= Raynor Johnson =

British physicist

Raynor Carey Johnson (5 April 1901 – 15 May 1987) was an English-born Australian parapsychologist, physicist and author.

==Life and career==

Johnson was born in Leeds, England on 5 April 1901 and educated at Bradford Grammar School. He earned an MA at the University of Oxford and, in 1922, a PhD in physics at the University of London. He lectured in natural philosophy at the Queen's University, Belfast between 1923 and 1927. He published scientific works on spectroscopy.

He became increasingly interested in parapsychology and became connected with the Society for Psychical Research in London.

Johnson's religious background led to work in Australia, where he was master of the Methodist Queen's College at the University of Melbourne from 1934 to 1964. By this time he was married with two young daughters; his wife Mary held a Master of Science from the University of London.

Johnson published several books on mysticism and psychical research during the 1950s and 1960s. His beliefs and writings eventually created concern within the Methodist Church and he retired from his university position in 1964. In the early 1960s Johnson visited India, where he met Sarvepalli Radhakrishnan and lectured on spirituality. He also met the Indian mystics Vinoba Bhave and Swami Pratyagatmananda.

Johnson was an advocate of Douglas Fawcett's philosophy of Imaginism which he believed could explain God and the purpose of human life.

He owned a property called "Santiniketan" ("abode of peace") at Ferny Creek in the Dandenong Ranges outside Melbourne. There he hosted regular meetings of a religious and philosophical discussion group led by the yoga teacher Anne Hamilton-Byrne. This group became known as "The Family", a cult that adopted a large number of children and treated them cruelly until Victoria police rescued them on 14 August 1987. Hamilton-Byrne and her husband Bill were extradited from the United States six years later and faced criminal charges.

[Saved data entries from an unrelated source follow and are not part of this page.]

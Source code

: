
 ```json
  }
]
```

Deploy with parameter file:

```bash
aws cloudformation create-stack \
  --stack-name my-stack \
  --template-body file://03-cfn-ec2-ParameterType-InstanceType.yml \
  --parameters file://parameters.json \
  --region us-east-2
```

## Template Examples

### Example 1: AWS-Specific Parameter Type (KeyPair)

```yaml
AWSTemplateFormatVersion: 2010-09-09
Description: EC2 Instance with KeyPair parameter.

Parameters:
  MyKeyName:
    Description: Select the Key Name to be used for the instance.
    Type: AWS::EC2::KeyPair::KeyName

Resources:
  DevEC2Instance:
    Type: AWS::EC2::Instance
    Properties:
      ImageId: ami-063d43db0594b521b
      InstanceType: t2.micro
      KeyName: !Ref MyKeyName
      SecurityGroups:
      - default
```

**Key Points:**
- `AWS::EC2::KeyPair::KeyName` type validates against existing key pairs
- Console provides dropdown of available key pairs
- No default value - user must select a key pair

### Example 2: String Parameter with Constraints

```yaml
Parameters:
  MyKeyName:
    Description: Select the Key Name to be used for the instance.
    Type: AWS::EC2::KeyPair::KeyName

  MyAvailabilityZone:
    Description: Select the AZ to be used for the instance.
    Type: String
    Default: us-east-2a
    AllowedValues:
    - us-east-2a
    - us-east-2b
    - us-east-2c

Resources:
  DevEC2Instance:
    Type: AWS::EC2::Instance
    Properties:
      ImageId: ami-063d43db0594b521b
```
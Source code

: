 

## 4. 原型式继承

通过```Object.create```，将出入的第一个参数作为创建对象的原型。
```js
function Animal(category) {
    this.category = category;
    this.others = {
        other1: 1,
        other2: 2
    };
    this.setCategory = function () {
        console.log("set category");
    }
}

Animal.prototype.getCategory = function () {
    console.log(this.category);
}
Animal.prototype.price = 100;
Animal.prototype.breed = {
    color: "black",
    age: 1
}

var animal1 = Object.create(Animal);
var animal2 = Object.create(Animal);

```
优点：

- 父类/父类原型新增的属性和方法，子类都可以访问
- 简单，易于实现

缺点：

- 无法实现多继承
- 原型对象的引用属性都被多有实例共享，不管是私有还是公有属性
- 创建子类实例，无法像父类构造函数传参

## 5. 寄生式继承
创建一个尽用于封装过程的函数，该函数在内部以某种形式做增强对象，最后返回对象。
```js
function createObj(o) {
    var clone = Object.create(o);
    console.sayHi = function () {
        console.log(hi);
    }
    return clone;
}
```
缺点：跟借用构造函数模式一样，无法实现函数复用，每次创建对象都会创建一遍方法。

Twenty years after his death, an authorised biography was published, Raynor Johnson – A Biographical Memoir (2007). Two further books authored by Johnson were published after his death – Mysticism and Life (2010) and a collection of miscellaneous writings, A Late Lark Singing (2012).

==Reception==

In his book Psychical Research, Johnson endorsed psychical and spiritualist phenomena and cited reports by the Society for Psychical Research. In a review for The Quarterly Review of Biology M. Steinbach wrote that although Johnson was "quite earnest and certainly sincere in completely accepting the whole range of spiritualist phenomena", many of the cases he described could be easily explained by coincidence, delusion, hallucination, suggestion and that most of the mediums were exposed as fraudulent. Johnson believed that the material world was a creation of the mind, and claimed paranormal phenomena such as discarnate minds, mediumship, psi and telepathy could be explained by a "psychic ether". On this, Steinbach wrote "but to do that is to leave this world of reality and the firm basis of scientific thought for a speculative journey in an imaginary vehicle to a never-never-land."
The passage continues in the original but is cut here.